Dan Dia juga berfirman,

وَإِذَا بَلَغَ اْلأَطْفَالُ مِنكُمُ الْحُلُمَ فَلْيَسْتَأْذِنُوا كَمَا اسْتَئْذَنَ الَّذِينَ مِن قَبْلِهِمْ

“Dan apabila anak-anakmu telah sampai umur baligh maka hendaklah mereka meminta izin, seperti orang-orang yang sebelum mereka meminta izin.” (An-Nur: 59).

Kami meriwayatkan dalam Shahih al-Bukhari dan Shahih Muslim, dari Abu Musa al-Asy’ari radiyallahu ‘anhu, Dia berkata, “Rasulullah Shallallahu ‘alaihi wasallam bersabda,

اْلاِسْتِئْذَانُ ثَلاَثٌ، فَإِنْ أُذِنَ لَكَ، وَإِلاَّ فَارْجِعْ.

‘Meminta izin itu tiga kali, apabila kamu diizinkan (maka kamu berhak masuk), apabila tidak diizinkan, maka hendaklah kamu pulang’.”

Kami meriwayatkan hadits di atas juga dalam ash-Shahihain, dari Abu Sa’id al-Khudri radiyallahu ‘anhu dan lainnya, dari Nabi radiyallahu ‘anhu.

Kami meriwayatkan dalam Kitab Shahih al-Bukhari dan Shahih Muslim, dari Sahal bin Sa’ad radiyallahu ‘anhu dia berkata, “Rasulullah radiyallahu ‘anhu bersabda,

إِنَّمَا جُعِلَ اْلاِسْتِئْذَانُ مِنْ أَجْلِ الْبَصَرِ.

‘Sesungguhnya meminta izin (masuk rumah) disyariatkan demi menjaga pandangan mata’.”

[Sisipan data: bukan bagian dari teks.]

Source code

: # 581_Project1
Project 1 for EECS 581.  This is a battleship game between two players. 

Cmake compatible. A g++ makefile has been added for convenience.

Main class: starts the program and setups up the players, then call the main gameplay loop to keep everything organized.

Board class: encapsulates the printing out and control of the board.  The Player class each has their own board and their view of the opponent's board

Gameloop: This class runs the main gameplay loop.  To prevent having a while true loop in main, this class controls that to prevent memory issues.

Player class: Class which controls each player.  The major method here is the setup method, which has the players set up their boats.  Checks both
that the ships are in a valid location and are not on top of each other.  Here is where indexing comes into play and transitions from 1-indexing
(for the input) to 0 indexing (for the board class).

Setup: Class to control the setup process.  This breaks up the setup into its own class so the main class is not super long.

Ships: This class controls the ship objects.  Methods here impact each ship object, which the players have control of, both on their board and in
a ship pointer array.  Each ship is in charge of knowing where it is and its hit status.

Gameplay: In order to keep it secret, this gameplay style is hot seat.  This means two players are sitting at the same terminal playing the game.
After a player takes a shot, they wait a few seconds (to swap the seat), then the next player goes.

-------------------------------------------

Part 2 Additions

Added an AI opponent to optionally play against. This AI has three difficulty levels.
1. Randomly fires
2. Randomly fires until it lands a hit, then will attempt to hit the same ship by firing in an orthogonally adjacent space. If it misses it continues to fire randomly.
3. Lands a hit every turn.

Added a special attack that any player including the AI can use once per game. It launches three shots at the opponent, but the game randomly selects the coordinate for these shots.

Kami juga meriwayatkan hadits al-Isti’dzan tsalatsan dari jalur sanad yang banyak.

Yang sunnah, hendaklah dia mengucapkan salam, kemudian meminta izin, dengan berdiri di samping pintu, di mana dia tidak melihat siapa yang berada di dalam-nya. Kemudian dia berkata, “Assalamu’alaikum (Semoga keselamatan terlimpahkan kepa-damu), bolehkah saya masuk?” Apabila tidak ada seorang pun yang menjawab maka dia mengulanginya lagi untuk kedua kalinya hingga kali ketiga. Apabila tidak seorang pun yang menjawab, maka hendaklah dia pergi.

Kami meriwayatkan dalam Sunan Abu Dawud dengan isnad yang shahih, dari Rib’i bin Hirasy, seorang tabi’in yang mulia, dia berkata,

حَدَّثَنَا رَجُلٌ مَنْ بَنِي عَامِرٍ أَنَّهُ اسْتَأْذَنَ عَلَى النَّبِيِّ صلى الله عليه و سلم وَهُوَ فِي بَيْتٍ فَقَالَ: أَأَلِجُ؟ فَقَالَ النَّبِيُّ صلى الله عليه و سلم لِخَادِمِهِ اُخْرُجْ إِلَى هذَا فَعَلِّمْهُ اْلاِسْتِئْذَانَ فَقُلْ لَهُ قُلِ السَّلاَمُ عَلَيْكُمْ أَأَدْخُلُ؟ فَسَمِعَهُ الرَّجُلُ فَقَالَ: السَّلاَمُ عَلَيْكُمْ أَأَدْخُلُ؟ فَأَذِنَ لَهُ النَّبِيُّ صلى الله عليه و سلم فَدَخَلَ.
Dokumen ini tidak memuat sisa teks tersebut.